La calibración y mantención del equipo pulverizador permite obtener un tratamiento homogéneo, que cumple con el cuidado del medio ambiente y las medidas de seguridad. 

Con el propósito de lograr un buen manejo y aplicación de productos fitosanitarios, se debe conocer la forma correcta de mantener y calibrar los equipos de aplicación. Junto con prolongar su vida útil, reduce los riesgos de exposición y de contaminación ambiental, y otorga una eficiente aplicación.

Hoy el aspecto económico y el respeto al medio ambiente hacen importante que el agricultor, el aplicador de plaguicidas y los técnicos, presten atención a la forma cómo se efectúan las aplicaciones de fitosanitarios de modo que se garantice su calidad, es decir, su eficacia. Esto es dosificar la cantidad recomendada, ocupar equipos que técnicamente estén en óptimas condiciones y que el aplicador resguarde su salud y el bienestar del medio ambiente.

En la etiqueta del producto fitosanitario están escritas las instrucciones de aplicación, siendo obligatoria su lectura antes de comenzar la calibración. Antes de la aplicación se debe asegurar que el equipo pulverizador se encuentre limpio (estanque, filtros, boquillas, etc.) y verificar:

-Pérdidas: que los equipos no presenten fugas o pérdidas. Para esto se realiza una prueba aplicando solamente agua.

-Filtros: que todos los filtros se encuentren limpios y sin daños.
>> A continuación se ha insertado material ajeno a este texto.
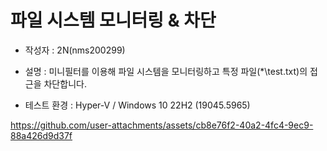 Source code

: # 파일 시스템 모니터링 & 차단

* 작성자 : 2N(nms200299)

* 설명 : 미니필터를 이용해 파일 시스템을 모니터링하고
특정 파일(*\\test.txt)의 접근을 차단합니다.

* 테스트 환경 : Hyper-V / Windows 10 22H2 (19045.5965)

https://github.com/user-attachments/assets/cb8e76f2-40a2-4fc4-9ec9-88a426d9d37f
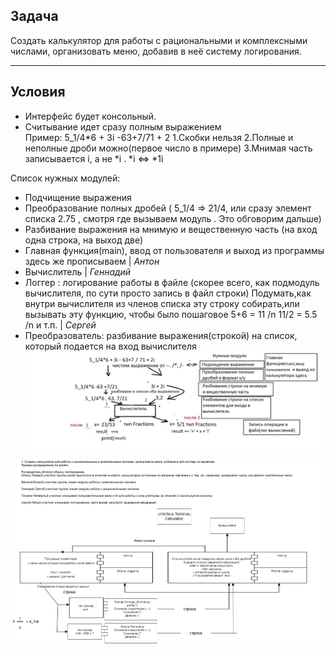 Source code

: ## Задача
Создать калькулятор для работы с рациональными и комплексными числами, организовать меню, добавив в неё систему логирования.

***
## Условия
- Интерфейс будет консольный.
- Считывание идет сразу полным выражением  
Пример: 5_1/4*6 + 3i -63+7/71 + 2
    1.Скобки нельзя
    2.Полные и неполные дроби можно(первое число в примере)
    3.Мнимая часть записывается i, а не *i . *i <=> *1i

Список нужных модулей:
- Подчищение выражения
- Преобразование полных дробей ( 5_1/4 => 21/4, или сразу элемент списка 2.75 , смотря где вызываем модуль . Это обговорим дальше)
- Разбивание выражения на мнимую и вещественную часть (на вход одна строка, на выход две)
- Главная функция(main), ввод от пользователя и выход из программы здесь же прописываем | *Антон*
- Вычислитель | *Геннадий*
- Логгер : логирование работы в файле (скорее всего, как подмодуль вычислителя, по сути просто запись в файл строки)
Подумать,как внутри вычислителя из членов списка эту строку собирать,или вызывать эту функцию, чтобы было пошаговое 5+6 = 11 /n 11/2 = 5.5 /n и т.п. | *Сергей* 
- Преобразователь: разбивание выражения(строкой) на список, который подается на вход вычислителя
![По результатам субботы](calc_meet2.png)




![Первая встреча](Calcul.drawio.png)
Si existe alguno que se encuentre sucio, limpiarlo con un cepillo suave destinado para este uso, o cambiarlo.Si se      trata de un equipo montado al tractor, verificar que los filtros de las boquillas sean iguales y se encuentren limpios.

-Boquillas: que las boquillas se encuentren limpias y en buen estado. Aquellas que se encuentren gastadas deben cambiarse, de acuerdo con las instrucciones del fabricante.

-Manómetro: que el manómetro utilizado para verificar la presión, se encuentre funcionando y bien calibrado.

-Válvulas reguladoras de presión: que tengan línea de retorno despejada.

-Sistema de agitación del tanque: que se encuentre operativo.

-Alerones: que se encuentren instalados y ajustados.

El objetivo de la calibración es aplicar la cantidad correcta de mezcla por unidad de área en l/ha o cubrimiento. Esto depende de las siguientes variables:

-La concentración del producto en el agua que se mide en g/l o ml/l.

-La descarga de la boquilla, caudal, gasto o tasa de salida que se mide en l/min.

-El ancho de descarga en metros, el cual depende del ángulo de aspersión de la boquilla y la altura a la cual se mantenga la boquilla del cultivo.

-La velocidad de desplazamiento del aplicador/tractor medida en km/h o en m/seg.

-El área total a ser tratada en m2 o hectáreas.

Toda calibración se realiza con equipos de aplicación limpios, bien mantenidos, sólo con agua y se debe usar el equipo de protección personal, señalado en la etiqueta del producto.

Los conceptos que se deben manejar en cada aplicación por unidad de superficie o área son:

-Tipo de boquillas según el objetivo.

-Caudal o gasto por boquillas.

-Velocidad de avance.

-Presión de trabajo.

-Uso de papel hidrosensible.

Lo anterior permite al agricultor ahorrar producto fitosanitario, tener mayor eficacia en el tratamiento, aumentar la seguridad del aplicador y minimizar la contaminación ambiental.

“La calibración y mantención del equipo pulverizador -señala M. Elvira Lermanda, gerente general de Afipa- permite obtener un tratamiento homogéneo, que cumple con el cuidado del medio ambiente y las medidas de seguridad. La inadecuada calibración de los equipos de aplicación, es uno de los principales factores que afecta la efectividad en una aplicación”.